Onto the How To: Paper Piece of today! I chose a small piece of a block called Evening on the Pond in the dusk colorway by Mads, find her blog about this design here. This is actually block 2 of 12 blocks of the month. This is not a starter block but has a simple section to the block that measures less that 7″ tall. We will only be making the section in this How To.

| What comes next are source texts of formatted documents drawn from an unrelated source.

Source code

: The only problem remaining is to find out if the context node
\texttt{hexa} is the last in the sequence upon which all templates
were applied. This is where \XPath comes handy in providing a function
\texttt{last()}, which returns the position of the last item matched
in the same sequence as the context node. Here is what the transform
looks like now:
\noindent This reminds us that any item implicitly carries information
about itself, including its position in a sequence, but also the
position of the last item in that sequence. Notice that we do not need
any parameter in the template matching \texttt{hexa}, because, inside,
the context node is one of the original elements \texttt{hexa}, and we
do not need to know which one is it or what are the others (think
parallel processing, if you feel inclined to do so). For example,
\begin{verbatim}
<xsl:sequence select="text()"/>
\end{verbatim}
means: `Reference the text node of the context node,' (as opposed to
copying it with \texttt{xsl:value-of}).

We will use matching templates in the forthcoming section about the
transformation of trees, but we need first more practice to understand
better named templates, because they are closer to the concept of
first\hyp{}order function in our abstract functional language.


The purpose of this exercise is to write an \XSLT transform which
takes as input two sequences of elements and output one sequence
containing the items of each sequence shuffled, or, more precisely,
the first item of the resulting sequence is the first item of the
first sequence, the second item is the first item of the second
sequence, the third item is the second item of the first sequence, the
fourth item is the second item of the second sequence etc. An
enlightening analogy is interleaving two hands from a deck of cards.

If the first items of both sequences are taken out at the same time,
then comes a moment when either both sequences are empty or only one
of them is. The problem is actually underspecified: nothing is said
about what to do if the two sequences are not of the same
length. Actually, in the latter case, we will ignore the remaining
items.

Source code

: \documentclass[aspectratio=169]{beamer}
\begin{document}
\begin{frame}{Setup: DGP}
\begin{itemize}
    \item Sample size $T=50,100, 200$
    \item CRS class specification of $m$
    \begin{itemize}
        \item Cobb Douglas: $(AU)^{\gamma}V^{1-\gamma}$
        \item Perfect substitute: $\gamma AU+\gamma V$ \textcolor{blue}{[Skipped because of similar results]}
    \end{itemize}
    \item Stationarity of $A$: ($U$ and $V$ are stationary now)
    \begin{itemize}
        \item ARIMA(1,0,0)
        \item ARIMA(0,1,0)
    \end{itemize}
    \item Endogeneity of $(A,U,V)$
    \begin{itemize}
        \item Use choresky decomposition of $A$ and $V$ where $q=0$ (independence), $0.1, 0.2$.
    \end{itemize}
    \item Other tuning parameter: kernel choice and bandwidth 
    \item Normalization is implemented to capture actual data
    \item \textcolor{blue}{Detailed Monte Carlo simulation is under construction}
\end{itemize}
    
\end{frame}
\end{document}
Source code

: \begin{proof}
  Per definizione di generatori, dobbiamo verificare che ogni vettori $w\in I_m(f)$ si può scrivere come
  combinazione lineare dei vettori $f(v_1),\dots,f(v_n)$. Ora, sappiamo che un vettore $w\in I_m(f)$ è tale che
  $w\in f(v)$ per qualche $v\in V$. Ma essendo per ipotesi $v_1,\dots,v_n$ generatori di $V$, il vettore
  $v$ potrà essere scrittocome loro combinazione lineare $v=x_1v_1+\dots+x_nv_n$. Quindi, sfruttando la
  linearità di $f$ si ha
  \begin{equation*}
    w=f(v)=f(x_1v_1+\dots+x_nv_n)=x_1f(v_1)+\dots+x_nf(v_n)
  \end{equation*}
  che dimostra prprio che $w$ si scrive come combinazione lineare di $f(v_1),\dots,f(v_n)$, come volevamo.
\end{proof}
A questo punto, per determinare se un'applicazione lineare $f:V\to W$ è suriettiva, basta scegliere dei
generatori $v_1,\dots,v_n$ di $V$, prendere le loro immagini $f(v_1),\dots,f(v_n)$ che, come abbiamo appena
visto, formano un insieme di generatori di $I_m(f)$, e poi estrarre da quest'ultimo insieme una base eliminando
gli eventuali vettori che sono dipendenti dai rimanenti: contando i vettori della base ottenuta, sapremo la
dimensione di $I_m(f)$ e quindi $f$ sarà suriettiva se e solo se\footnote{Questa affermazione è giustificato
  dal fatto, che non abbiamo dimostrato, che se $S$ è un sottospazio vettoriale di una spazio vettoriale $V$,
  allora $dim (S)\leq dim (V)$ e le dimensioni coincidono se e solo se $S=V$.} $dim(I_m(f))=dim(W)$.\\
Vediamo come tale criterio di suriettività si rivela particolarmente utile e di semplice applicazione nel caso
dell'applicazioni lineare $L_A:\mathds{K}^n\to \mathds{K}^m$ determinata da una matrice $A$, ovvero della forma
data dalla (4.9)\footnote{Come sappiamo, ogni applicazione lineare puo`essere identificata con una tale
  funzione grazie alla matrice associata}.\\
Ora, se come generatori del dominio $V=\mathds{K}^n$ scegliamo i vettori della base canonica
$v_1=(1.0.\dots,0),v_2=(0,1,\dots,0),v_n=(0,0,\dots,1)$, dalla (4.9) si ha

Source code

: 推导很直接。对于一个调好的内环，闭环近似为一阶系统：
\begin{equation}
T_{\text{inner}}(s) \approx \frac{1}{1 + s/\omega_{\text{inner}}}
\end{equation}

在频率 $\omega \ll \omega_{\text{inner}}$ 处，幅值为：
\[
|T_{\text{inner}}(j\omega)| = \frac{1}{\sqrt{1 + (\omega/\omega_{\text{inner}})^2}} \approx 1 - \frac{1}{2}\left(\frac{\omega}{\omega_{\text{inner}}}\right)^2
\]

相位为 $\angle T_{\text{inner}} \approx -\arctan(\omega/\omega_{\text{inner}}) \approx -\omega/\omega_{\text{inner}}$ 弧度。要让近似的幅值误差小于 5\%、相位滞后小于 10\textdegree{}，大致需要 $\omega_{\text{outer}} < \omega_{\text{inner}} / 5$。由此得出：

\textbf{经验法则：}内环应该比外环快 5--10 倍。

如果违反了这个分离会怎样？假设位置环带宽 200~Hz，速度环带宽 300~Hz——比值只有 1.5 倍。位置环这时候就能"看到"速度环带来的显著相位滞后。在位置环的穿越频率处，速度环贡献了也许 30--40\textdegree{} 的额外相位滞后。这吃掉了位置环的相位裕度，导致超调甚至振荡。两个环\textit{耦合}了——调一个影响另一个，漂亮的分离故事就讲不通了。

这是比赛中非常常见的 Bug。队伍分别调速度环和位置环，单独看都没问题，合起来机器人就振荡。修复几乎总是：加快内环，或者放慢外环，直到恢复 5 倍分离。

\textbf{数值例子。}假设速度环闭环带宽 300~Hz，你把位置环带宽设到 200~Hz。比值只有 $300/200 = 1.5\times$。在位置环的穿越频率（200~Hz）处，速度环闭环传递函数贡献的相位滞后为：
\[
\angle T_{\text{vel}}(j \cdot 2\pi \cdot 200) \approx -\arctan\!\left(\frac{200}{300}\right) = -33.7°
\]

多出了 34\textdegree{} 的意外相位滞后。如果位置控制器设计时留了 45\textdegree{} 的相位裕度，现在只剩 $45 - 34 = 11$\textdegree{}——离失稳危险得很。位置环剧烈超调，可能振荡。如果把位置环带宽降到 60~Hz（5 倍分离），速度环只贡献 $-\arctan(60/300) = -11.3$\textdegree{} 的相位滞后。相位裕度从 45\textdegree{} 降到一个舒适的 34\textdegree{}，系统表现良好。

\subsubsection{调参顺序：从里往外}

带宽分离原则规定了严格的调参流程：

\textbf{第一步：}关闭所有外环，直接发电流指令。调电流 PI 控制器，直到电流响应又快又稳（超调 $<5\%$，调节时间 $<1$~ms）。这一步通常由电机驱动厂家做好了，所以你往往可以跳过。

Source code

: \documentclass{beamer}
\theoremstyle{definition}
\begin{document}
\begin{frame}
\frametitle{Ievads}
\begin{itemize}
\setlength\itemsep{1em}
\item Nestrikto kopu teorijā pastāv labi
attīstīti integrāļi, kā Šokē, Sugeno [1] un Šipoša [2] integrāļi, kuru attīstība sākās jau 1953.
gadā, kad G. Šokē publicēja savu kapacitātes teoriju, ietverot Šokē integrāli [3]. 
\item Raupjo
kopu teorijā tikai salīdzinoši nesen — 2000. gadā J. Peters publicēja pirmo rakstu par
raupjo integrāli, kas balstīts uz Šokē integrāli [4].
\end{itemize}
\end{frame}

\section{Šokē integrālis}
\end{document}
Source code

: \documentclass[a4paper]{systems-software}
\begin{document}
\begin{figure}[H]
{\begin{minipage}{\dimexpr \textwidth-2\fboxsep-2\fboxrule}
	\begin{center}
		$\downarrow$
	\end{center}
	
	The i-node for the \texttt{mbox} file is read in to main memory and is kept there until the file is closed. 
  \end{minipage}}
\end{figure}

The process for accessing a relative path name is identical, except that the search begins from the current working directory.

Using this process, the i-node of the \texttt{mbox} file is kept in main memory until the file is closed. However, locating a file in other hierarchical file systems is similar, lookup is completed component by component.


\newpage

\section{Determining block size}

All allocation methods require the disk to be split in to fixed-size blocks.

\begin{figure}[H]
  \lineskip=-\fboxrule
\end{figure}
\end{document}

Concept, paper type & pattern:
Many paper piecing designs are small, odd-shaped blocks with 2-10 or more pieces that are then combined into sets and complete a larger block or entire quilt. They are printed on paper; regular copy paper will do; there is thinner paper piecing paper on the market also. I use regular copy paper. Once the pattern is printed you cut out the block just outside the lines, with paper scissors, no need to be precise at this stage. Notice the colored boxes, that is the fabric to use for each section. The letter and then number are important, just notice them for now.
I use a stitch length of 1 1/2. I usually use 2 1/2 for piecing but paper piecing requires a much smaller stitch length. It helps when you remove the paper later. It does make it a pain when you have made a mistake and need to unstitch.
Attaching the fabric:
The pattern is labeled with numbers. This is the order you use to attach the fabric, always use this order. Starting with A1 for this pattern (not all patterns have numbers and letters, this is block A) I use a glue stick to attach the first piece of fabric to the pattern. This helps to hold it in place and only sticks for long enough to sew the first few lines.
The right sides of the fabric face away from the back side of the pattern. Or, the wrong side of the fabric is touching the non-printed side of the pattern. The finished block will be behind the pattern.
I line up the first piece of fabric a little more than 1/4″ above the line of piece A1.
Sewing the first row of stitches:
Then line up the next piece of fabric (A2) on the same line as A1, right sides together. I have it peeking out a bit to be seen.Sew directly on the line between A1 and A2 between the dotted lines.
Set the Seam:
Take it to the iron and set the seam from the paper side.
Fold the paper, printed sides together, and trim off the excess to make a 1/4″ seam. I use an Add-A-Quarter ruler, the yellow ruler shown. It has a lip that fits perfectly against the folded paper to help with a perfect 1/4″ cut. Since the numbered order of the pattern is 1 at the large bottom of the triangle to 4 at the top point of the triangle, I worked my way up.
I then flip the paper back and from the right side of the fabric I press the seam towards the higher numbered piece (2 in this case). It may not be towards the darker fabric, or a way you are accustomed to but always press towards the higher numbered fabric.
Attaching the next piece:
All of the rest of the steps will be repeated. Line up the next piece of fabric (A3) a little above 1/4″ of the line you will be sewing on. I often hold it up to the light to make sure it is lined up correctly, it looks greenish here.
Sew on the line, then set the seam, trim excess, press seam open, repeat.
I do like to check the pattern from the front periodically to make sure all fabric pieces cover the pattern completely. If not you will need to unpick the seam and attach again. Ample fabric coverage of the pattern shown.
Here are the photos of the repeat steps:
Once the block has all fabric attached then it is time to do a final trim of the block. This must be done before attaching to another block. I use a ruler and my rotary cutter to trim right on the dotted line from the printed pattern side. Here is a before and after trim photo:
There are just a few steps to paper piecing but done repeatedly. I get all of my 10,000 steps a day in when I paper piece since my sewing station, cutting table and ironing area are across the room from each other.
When there are multiple blocks to attach to each other the pattern will always give the order to attach them. Usually something like: attach unit A to unit F, then the AF unit to the CH unit, AFCH unit will be joined with the DJKL unit – something like that.
Paper piecing with solid fabrics is great to start with! Since there is no right or wrong side to most solid fabrics that takes an extra stress away of sewing them backwards.
Find a simple block and start sewing! You may never know that you love something until you try it! Tomorrow I will post the completed Evening in the Pond block.